Our relationship has mostly been amazing, people envied us. Until that once a year thing hit and he was ready for independence.

Our relationship now: We had been going strong for over 2 years without a break up and minimal fighting. Until we had our son( who is now 6 months) We struggled as new parents to compromise, I wanted to continue school, he thought i should be at home. etc etc... After months of arguing he broke up with me. (by the way winter had just hit) I was scared, and devastated... we argued for a few days over it (still living together) I just decided to take it day by day and not bring up a relationship with him... I gave it a rest. After about 3 weeks he finally told me that he loved and missed having a relationship with me. So we decided to work it out ( I was still skeptical and confused about how I had felt, after so many break ups and heart aches i was desensitized ) He told me i never showed enough affection anymore and it seemed as though I didn't care about his needs.. and then I think to myself.. I can't even remember the last time he went out of his way to do something nice for me?! I think there was an underlined disconnection for me. So anyways, after him telling me he wants to work it out a couple weeks pass, he goes out one night and the next day I find a conversation between him and a girl who works at teh same hotel I work for. In this conversation he was telling her how "I was about to go home until I saw you out. You looked so sexy in your boots and glasses. SOOO hot!" then they plan on goign snowboarding together the next day. I confronted him...with sooo much anger. We fought he apologized and began to cry and sob harder than I had ever seen him cry... I told him we were done and I left for work while he stayed at home with the baby, crying.
I went out that night. And the next day I found yet another chat between them that they had the night I had gone out. It basically was about our break up and then eventually turned into a sex chat between them. Once again I confront him screaming and yelling upset... and once again he is crying and saying that he isn't even attracted to her he just wanted the attention, that he liked the boost esteem he had gotten from it.
He is begging and pleading for me not to leave him and has agreed to professional counseling.. as he obviously has a pattern for the need of attention from other women. He admitted that he thinks it was from his childhood experiences of being molested 3 times by women.. he thinks that it has some how caused him to desire attention and feel wanted.

What do I do?

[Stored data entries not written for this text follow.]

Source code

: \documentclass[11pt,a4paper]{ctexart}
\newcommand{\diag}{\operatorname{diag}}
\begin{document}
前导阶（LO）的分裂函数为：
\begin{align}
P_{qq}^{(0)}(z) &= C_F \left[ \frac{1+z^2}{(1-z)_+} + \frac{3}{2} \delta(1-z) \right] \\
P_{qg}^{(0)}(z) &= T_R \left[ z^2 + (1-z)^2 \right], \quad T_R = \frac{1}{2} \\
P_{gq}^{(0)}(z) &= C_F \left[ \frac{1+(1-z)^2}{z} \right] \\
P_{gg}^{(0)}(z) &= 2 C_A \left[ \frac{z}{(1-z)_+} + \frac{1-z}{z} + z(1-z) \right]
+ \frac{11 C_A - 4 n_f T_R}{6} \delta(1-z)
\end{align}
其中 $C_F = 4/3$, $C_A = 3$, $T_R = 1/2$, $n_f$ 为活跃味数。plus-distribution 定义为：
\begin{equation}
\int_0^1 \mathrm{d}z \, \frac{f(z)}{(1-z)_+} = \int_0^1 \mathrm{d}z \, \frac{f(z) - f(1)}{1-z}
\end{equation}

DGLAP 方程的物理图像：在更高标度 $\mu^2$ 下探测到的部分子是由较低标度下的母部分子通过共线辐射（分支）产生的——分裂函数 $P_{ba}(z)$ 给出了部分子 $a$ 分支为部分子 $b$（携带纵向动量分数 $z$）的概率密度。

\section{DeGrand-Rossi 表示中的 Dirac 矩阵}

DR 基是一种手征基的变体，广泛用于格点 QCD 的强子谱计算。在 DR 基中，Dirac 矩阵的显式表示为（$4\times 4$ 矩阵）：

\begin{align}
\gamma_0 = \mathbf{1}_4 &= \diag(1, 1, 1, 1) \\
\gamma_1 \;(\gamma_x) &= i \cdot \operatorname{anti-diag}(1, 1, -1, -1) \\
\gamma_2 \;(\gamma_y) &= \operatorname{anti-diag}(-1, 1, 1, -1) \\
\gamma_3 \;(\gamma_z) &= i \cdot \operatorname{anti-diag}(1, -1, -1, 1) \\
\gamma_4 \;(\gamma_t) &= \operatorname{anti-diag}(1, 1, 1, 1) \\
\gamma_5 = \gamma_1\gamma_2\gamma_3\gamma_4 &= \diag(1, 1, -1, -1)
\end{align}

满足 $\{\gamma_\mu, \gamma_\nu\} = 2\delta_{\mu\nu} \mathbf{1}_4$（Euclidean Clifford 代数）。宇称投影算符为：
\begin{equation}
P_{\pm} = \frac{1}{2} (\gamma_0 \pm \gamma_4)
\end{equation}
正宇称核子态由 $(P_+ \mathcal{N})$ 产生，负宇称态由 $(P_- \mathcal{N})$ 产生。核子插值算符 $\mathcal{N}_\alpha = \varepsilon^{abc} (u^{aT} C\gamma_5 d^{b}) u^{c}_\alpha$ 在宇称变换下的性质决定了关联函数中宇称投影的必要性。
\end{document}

I know that I love him, and I like the idea of us as a family.... but i have resentment toward him.. and I don't know if I can continue to trust him.


----------



## PBear (Nov 16, 2010)

You might get more help in the "Coping with Infidelity" forum...

I guess the thing I see is that the only person you can control is you. And you have to decide what's acceptable to you and put down your rules/boundaries, along with the consequences of breaking those rules. Otherwise there's not consequences for him doing what he's doing. So why should he change his behaviour?

Even if his behaviour is caused by him being molested by women as a child, you still have to decide if his actions are going to be tolerated. 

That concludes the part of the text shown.